AUGUSTA — The Augusta Community Warming Center opens Tuesday in a new location, but with the same mission — to provide a safe, warm place of refuge.
The center is scheduled to open at 9 a.m. at St. Mark’s Parish Hall at 9 Pleasant St.
The parish hall, located between Summer and Pleasant streets, is also home to the Augusta Food Bank, Addie’s Attic clothing bank and Every Day Basics, which provides free toiletries and other items to those in need. Those services are now together under one roof with the warming center, which provides a warm, free place for anyone to spend time during the day, every day of the week.
“We’re really excited to be here. It’s a well-kept facility and already very well known in the community for having a variety of services,” said Deidrah Stanchfield, director of the Augusta Community Warming Center. “It makes sense to have all these things together in the same place. It’s wonderful to be in a space that can offer so much for those in need.”
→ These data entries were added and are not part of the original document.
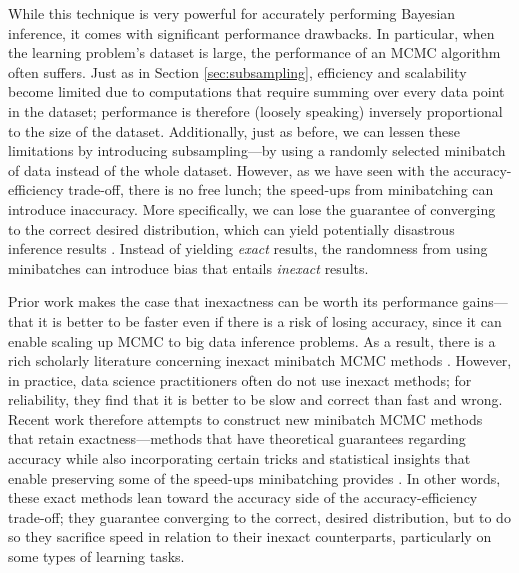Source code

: \documentclass[sigplan,screen]{acmart}
\begin{document}
While this technique is very powerful for accurately performing Bayesian inference, it comes with significant performance drawbacks. In particular, when the learning problem's dataset is large, the performance of an MCMC algorithm often suffers. Just as in Section \ref{sec:subsampling}, efficiency and scalability become limited due to computations that require summing over every data point in the dataset; performance is therefore (loosely speaking) inversely proportional to the size of the dataset. Additionally, just as before, we can lessen these limitations by introducing subsampling---by using a randomly selected minibatch of data instead of the whole dataset. However, as we have seen with the accuracy-efficiency trade-off, there is no free lunch; the speed-ups from minibatching can introduce inaccuracy. More specifically, we can lose the guarantee of converging to the correct desired distribution, which can yield potentially disastrous inference results \cite{zhang2020tunamh}. Instead of yielding \emph{exact} results, the randomness from using minibatches can introduce bias that entails \emph{inexact} results.

Prior work makes the case that inexactness can be worth its performance gains---that it is better to be faster even if there is a risk of losing accuracy, since it can enable scaling up MCMC to big data inference problems. As a result, there is a rich scholarly literature concerning inexact minibatch MCMC methods  \cite{chen2014stochastic,korattikara2014austerity, seita2016efficient}. However, in practice, data science practitioners often do not use inexact methods; for reliability, they find that it is better to be slow and correct than fast and wrong. Recent work therefore attempts to construct new minibatch MCMC methods that retain exactness---methods that have theoretical guarantees regarding accuracy while also incorporating certain tricks and statistical insights that enable preserving some of the speed-ups minibatching provides \cite{maclaurin2015firefly, zhang2019poisson, zhang2020amagold, cornish2019scalable, zhang2020tunamh}. In other words, these exact methods lean toward the accuracy side of the accuracy-efficiency trade-off; they guarantee converging to the correct, desired distribution, but to do so they sacrifice speed in relation to their inexact counterparts, particularly on some types of learning tasks.
\end{document}
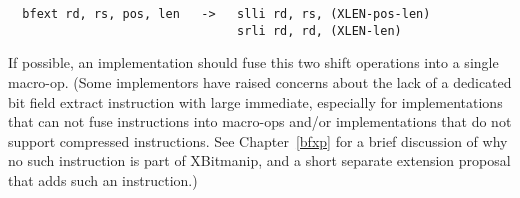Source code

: \begin{verbatim}
  bfext rd, rs, pos, len   ->   slli rd, rs, (XLEN-pos-len)
                                srli rd, rd, (XLEN-len)
\end{verbatim}

If possible, an implementation should fuse this two shift operations into a single
macro-op. (Some implementors have raised concerns about the lack of a dedicated
bit field extract instruction with large immediate, especially for implementations
that can not fuse instructions into macro-ops and/or implementations that do
not support compressed instructions. See Chapter~\ref{bfxp} for a brief discussion
of why no such instruction is part of XBitmanip, and a short separate extension
proposal that adds such an instruction.)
For the last several years the warming center, which is funded by donations and fundraising efforts, chief among them periodic electronic waste recycling days, has been located in leased space within the Augusta Masonic building in the downtown between Water and Front Streets. However, earlier this year the Masons notified the United Way the center would need to be relocated because they had other plans for that space in the building.
After about six weeks of searching for a new home, the steering committee settled on the lower floor of St. Mark’s Parish Hall, which is about a half-mile away from the former location, according to Rob Gordon, executive director of the United Way of Kennebec Valley.
Members of St. Mark’s Church no longer hold services in their historic church building and instead meet at Prince of Peace at 209 Eastern Ave., but the parish hall next to St. Mark’s Church remains an active part of the ministry, said the Rev. Erik Karas, priest-in-charge of St. Mark’s.
“It’s a fantastic opportunity that fits very well with the other outreach ministries St. Mark’s does out of that parish hall,” Karas said. “We’re pleased to be able to help the community in that way. Our hope is to keep the parish hall functioning and being a place for service and outreach in the community. The warming center is just a perfect fit for the other ministries we do there.”
The warming center will be open from 9 a.m. to 4 p.m. seven days a week.
It will use a separate, Pleasant Street entrance from the food bank, which is accessed from the Summer Street side.
The warming center has a lease for the space until the end of March. Gordon said the rent payment will be the same $850 a month that was paid for the previous location.
The warming center will be in its seventh year this winter.
Last winter the center, which asks people to sign in every day, had 4,341 sign-ins. Gordon said volunteers worked there a total of 1,381 hours. He said every year people who are using the center include families in crisis with young children.
City public works employees helped volunteers move furniture out of the old location into storage and now into the new location.
Stanchfield said the new location is of similar size to the old, but is made up of much more open space compared to the multiple smaller rooms of the previous location.
She said they’ve tried to arrange furniture so the space can be used for multiple purposes.
“We’re trying to kind of section it off so you can have a card playing area, a sitting area and we’ve got a separate area for kids as well,” Stanchfield said.
She said city officials, the United Way and St. Mark’s officials have been great to work with.
“We all have a similar mission, to help those in need,” she said.
Stanchfield anticipates the new location, like the old, will inspire people who use it to in turn help others.
“We are hoping to just make it that safe, warm space where people feel comfortable,” Stanchfield said. “We really value the people in our community who need help. They come in, need a little help, then they turn around and help others. It is inspiring to be a part of that process. To help give people that opportunity to help others.”